Номер, обставленный дорогой мебелью в серебристо-дымчатых тонах, выглядел роскошно. Но даже это оставило Ламию равнодушной. Она чувствовала себя смертельно уставшей. Ей казалось, что она могла бы проспать целые сутки, а то и несколько дней, если бы ей дали такую возможность. Однако, переборов искушение, Ламия прошла мимо огромной шикарной кровати и подошла к громадному, во всю стену, окну, заливавшему комнату ярким солнечным светом. И надолго замерла, безучастно глядя на расстилающийся перед ней Мадрид. Она размышляла, как полководец, озирающий с вершины холма будущее поле битвы.
Год, проведенный Ламией в тюрьме, не изменил ее отношения к жизни, а только озлобил. Раньше она презирала людей, теперь ненавидела их всей душой. Даже капитан Карлос Санчес с его страстной любовью, доходящей до самопожертвования, не вызывал у нее ничего, кроме отвращения, особенно когда она узнала, как он распорядился ее выигрышем в казино. Она едва терпела его во время их свиданий, на которые полицейский являлся с завидным постоянством раз в неделю, преодолевая ради этого сотни километров от Леона до Мадрида и обманывая свою жену разными небылицами о служебной необходимости. Ламия давно бы отказалась от этих встреч, если бы не надеялась с его помощью оказаться на свободе. Кроме того, что капитан Санчес скрыл от следствия некоторые улики, имеющие отношение к ее делу, он оплачивал ее адвоката.
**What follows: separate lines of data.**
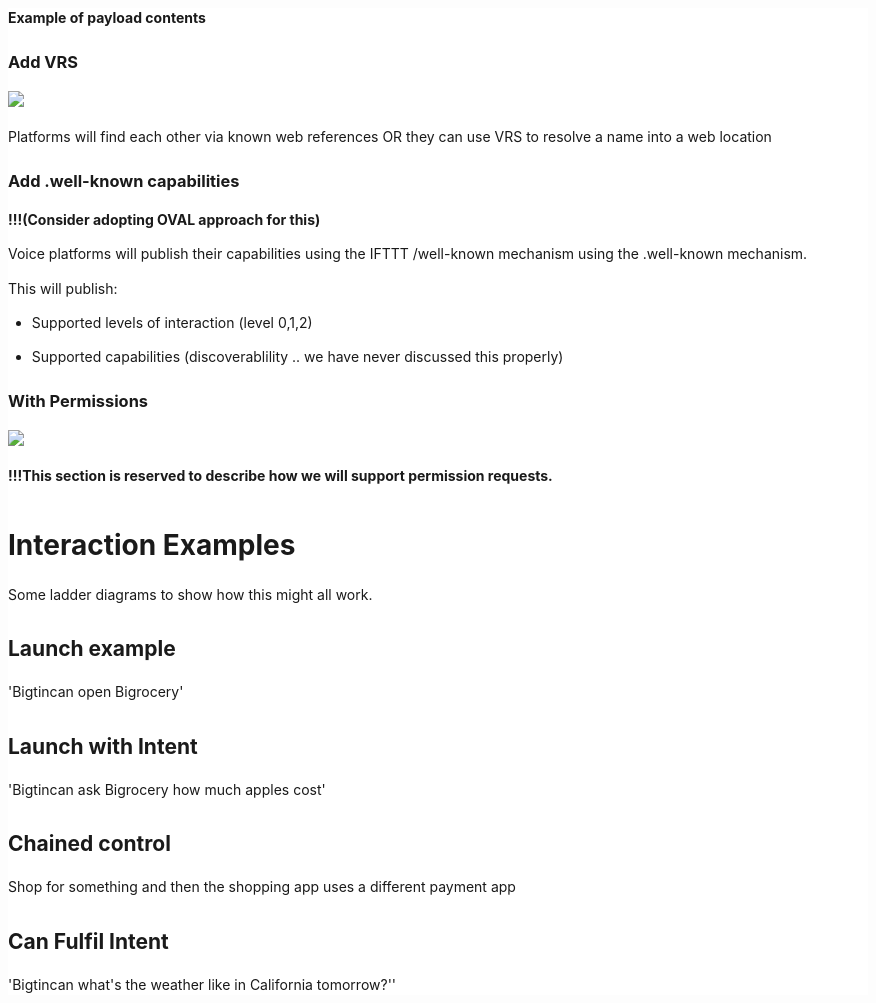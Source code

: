 **Example of payload contents**

### Add VRS

![](images/arch-with-vrs.png)

Platforms will find each other via known web references OR they can use VRS to resolve a name into a web location

### Add .well-known capabilities

**!!!(Consider adopting OVAL approach for this)**

Voice platforms will publish their capabilities using the IFTTT /well-known mechanism using the .well-known mechanism.

This will publish:

- Supported levels of interaction (level 0,1,2)

- Supported capabilities (discoverablility .. we have never discussed this properly)

### With Permissions

![](images/arch-with-permissions.png)

**!!!This section is reserved to describe how we will support permission requests.**

# Interaction Examples

Some ladder diagrams to show how this might all work.  

## Launch example

'Bigtincan open Bigrocery'

## Launch with Intent

'Bigtincan ask Bigrocery how much apples cost'

## Chained control

Shop for something and then the shopping app uses a different payment app

## Can Fulfil Intent

'Bigtincan what's the weather like in California tomorrow?''
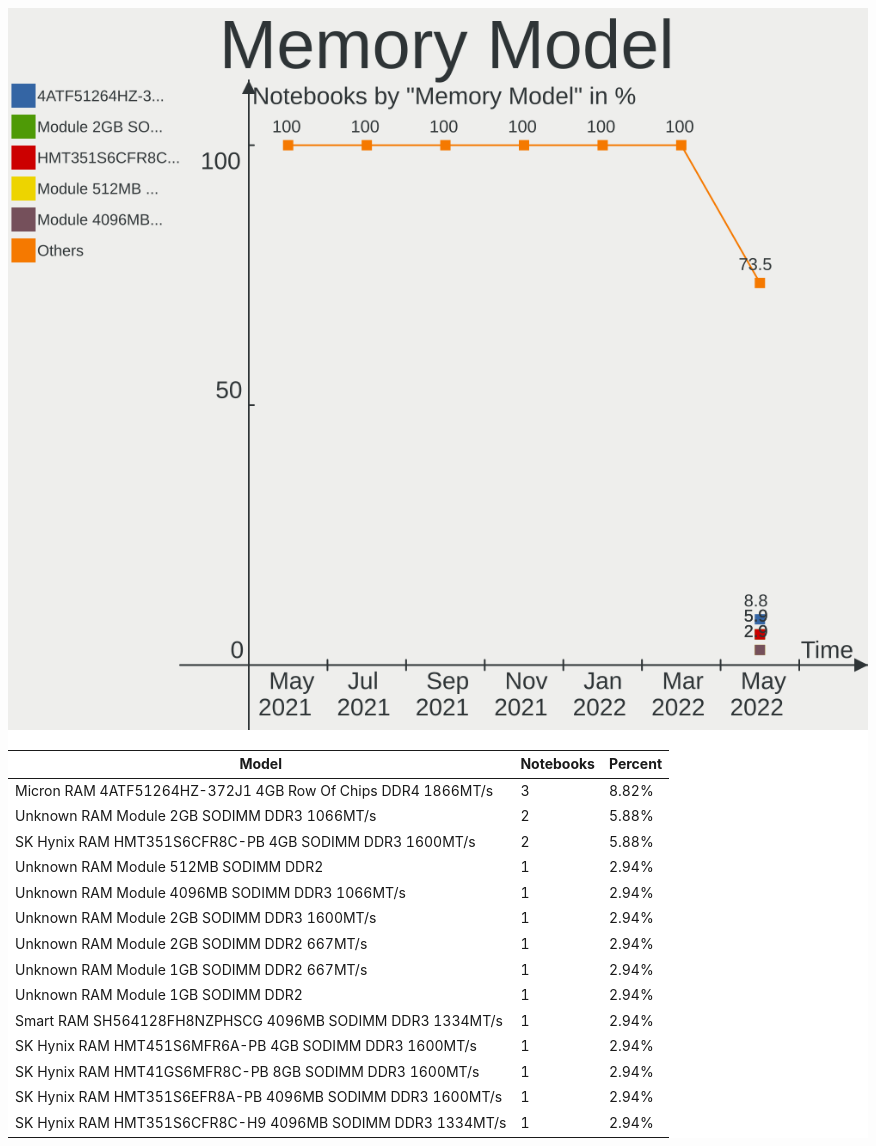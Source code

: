 ![Memory Model](./images/line_chart/memory_model.svg)

| Model                                                       | Notebooks | Percent |
|-------------------------------------------------------------|-----------|---------|
| Micron RAM 4ATF51264HZ-372J1 4GB Row Of Chips DDR4 1866MT/s | 3         | 8.82%   |
| Unknown RAM Module 2GB SODIMM DDR3 1066MT/s                 | 2         | 5.88%   |
| SK Hynix RAM HMT351S6CFR8C-PB 4GB SODIMM DDR3 1600MT/s      | 2         | 5.88%   |
| Unknown RAM Module 512MB SODIMM DDR2                        | 1         | 2.94%   |
| Unknown RAM Module 4096MB SODIMM DDR3 1066MT/s              | 1         | 2.94%   |
| Unknown RAM Module 2GB SODIMM DDR3 1600MT/s                 | 1         | 2.94%   |
| Unknown RAM Module 2GB SODIMM DDR2 667MT/s                  | 1         | 2.94%   |
| Unknown RAM Module 1GB SODIMM DDR2 667MT/s                  | 1         | 2.94%   |
| Unknown RAM Module 1GB SODIMM DDR2                          | 1         | 2.94%   |
| Smart RAM SH564128FH8NZPHSCG 4096MB SODIMM DDR3 1334MT/s    | 1         | 2.94%   |
| SK Hynix RAM HMT451S6MFR6A-PB 4GB SODIMM DDR3 1600MT/s      | 1         | 2.94%   |
| SK Hynix RAM HMT41GS6MFR8C-PB 8GB SODIMM DDR3 1600MT/s      | 1         | 2.94%   |
| SK Hynix RAM HMT351S6EFR8A-PB 4096MB SODIMM DDR3 1600MT/s   | 1         | 2.94%   |
| SK Hynix RAM HMT351S6CFR8C-H9 4096MB SODIMM DDR3 1334MT/s   | 1         | 2.94%   |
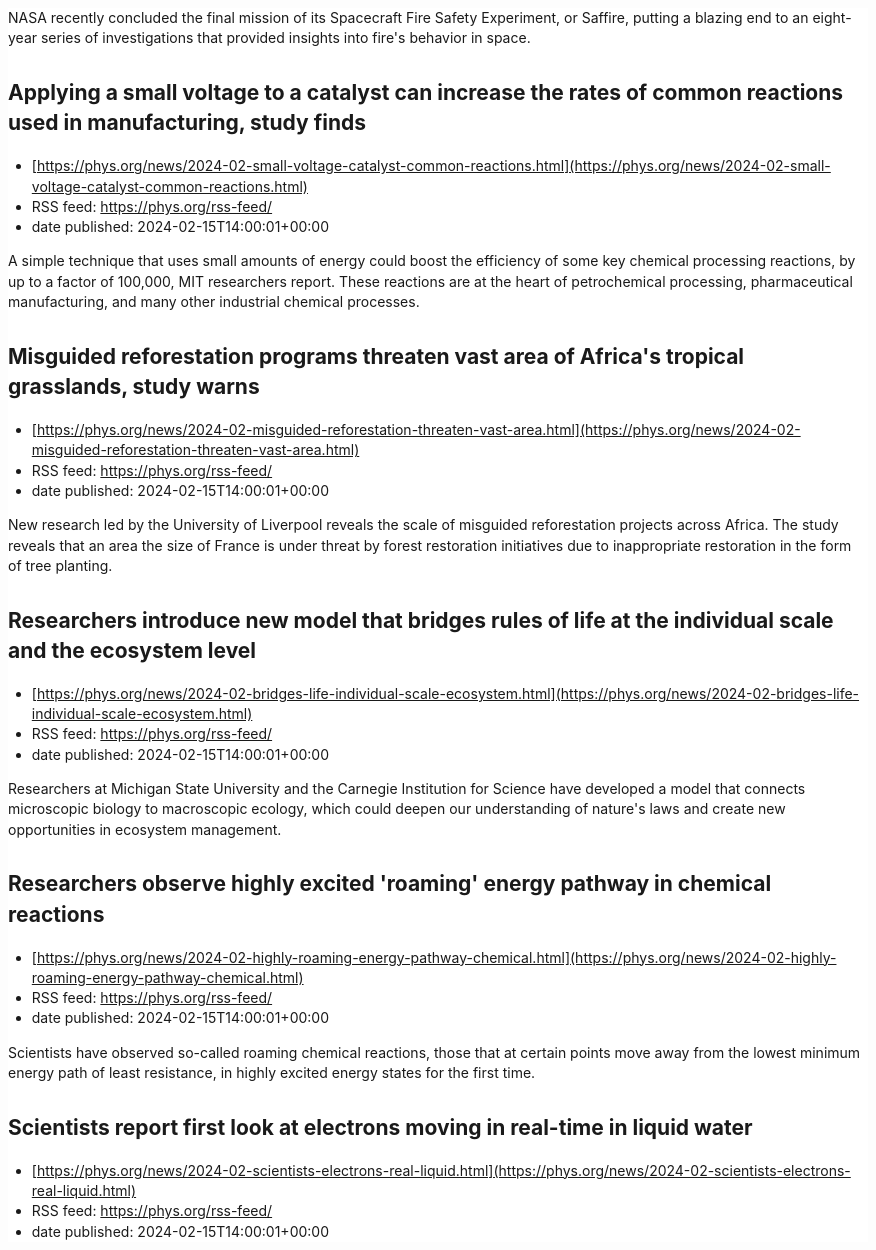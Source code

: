 NASA recently concluded the final mission of its Spacecraft Fire Safety Experiment, or Saffire, putting a blazing end to an eight-year series of investigations that provided insights into fire's behavior in space.

## Applying a small voltage to a catalyst can increase the rates of common reactions used in manufacturing, study finds
 - [https://phys.org/news/2024-02-small-voltage-catalyst-common-reactions.html](https://phys.org/news/2024-02-small-voltage-catalyst-common-reactions.html)
 - RSS feed: https://phys.org/rss-feed/
 - date published: 2024-02-15T14:00:01+00:00

A simple technique that uses small amounts of energy could boost the efficiency of some key chemical processing reactions, by up to a factor of 100,000, MIT researchers report. These reactions are at the heart of petrochemical processing, pharmaceutical manufacturing, and many other industrial chemical processes.

## Misguided reforestation programs threaten vast area of Africa's tropical grasslands, study warns
 - [https://phys.org/news/2024-02-misguided-reforestation-threaten-vast-area.html](https://phys.org/news/2024-02-misguided-reforestation-threaten-vast-area.html)
 - RSS feed: https://phys.org/rss-feed/
 - date published: 2024-02-15T14:00:01+00:00

New research led by the University of Liverpool reveals the scale of misguided reforestation projects across Africa. The study reveals that an area the size of France is under threat by forest restoration initiatives due to inappropriate restoration in the form of tree planting.

## Researchers introduce new model that bridges rules of life at the individual scale and the ecosystem level
 - [https://phys.org/news/2024-02-bridges-life-individual-scale-ecosystem.html](https://phys.org/news/2024-02-bridges-life-individual-scale-ecosystem.html)
 - RSS feed: https://phys.org/rss-feed/
 - date published: 2024-02-15T14:00:01+00:00

Researchers at Michigan State University and the Carnegie Institution for Science have developed a model that connects microscopic biology to macroscopic ecology, which could deepen our understanding of nature's laws and create new opportunities in ecosystem management.

## Researchers observe highly excited 'roaming' energy pathway in chemical reactions
 - [https://phys.org/news/2024-02-highly-roaming-energy-pathway-chemical.html](https://phys.org/news/2024-02-highly-roaming-energy-pathway-chemical.html)
 - RSS feed: https://phys.org/rss-feed/
 - date published: 2024-02-15T14:00:01+00:00

Scientists have observed so-called roaming chemical reactions, those that at certain points move away from the lowest minimum energy path of least resistance, in highly excited energy states for the first time.

## Scientists report first look at electrons moving in real-time in liquid water
 - [https://phys.org/news/2024-02-scientists-electrons-real-liquid.html](https://phys.org/news/2024-02-scientists-electrons-real-liquid.html)
 - RSS feed: https://phys.org/rss-feed/
 - date published: 2024-02-15T14:00:01+00:00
Разумеется, Ламия была способна и сама покинуть тюрьму, наведя морок на надзирателей и охранников, которые сами открыли бы ей ворота. Но тогда ей пришлось бы много последующих лет скрываться от Интерпола, международной полицейской организации, имеющей филиалы во всех более или менее развитых странах. Единственное место на земле, где Ламия могла бы чувствовать себя в безопасности, был остров Кеймада-Гранди, где она родилась и откуда сбежала, едва достигнув совершеннолетия, дав себе зарок никогда сюда не возвращаться. Кому-то этот крошечный островок, затерянный в океане вблизи берегов Бразилии и буквально утопающий в тропической зелени, мог показаться райским уголком. Но если это и был рай, то лишь для змей, которыми остров буквально кишел и которые давно уже изгнали остальных его обитателей. Выжить и прижиться здесь смогли только ламиаки – древний народ, при необходимости умеющий принимать змеиный облик, но не имеющий ничего общего со змеями, как современные люди – с обезьянами. Ламиаки были коварны, жестоки и безжалостны. Такой же была и Ламия. Но, плоть от плоти своего народа, она не могла жить среди сородичей – ни в юности, ни тем более теперь, когда познала все прелести цивилизованного мира. Поэтому Ламия весь минувший год оставалась в тюрьме, ожидая, когда капитан Санчес и нанятый им адвокат выполнят свои обещания, и она сможет вернуться в человеческий мир полноценным членом общества, имеющим право пользоваться всеми его благами.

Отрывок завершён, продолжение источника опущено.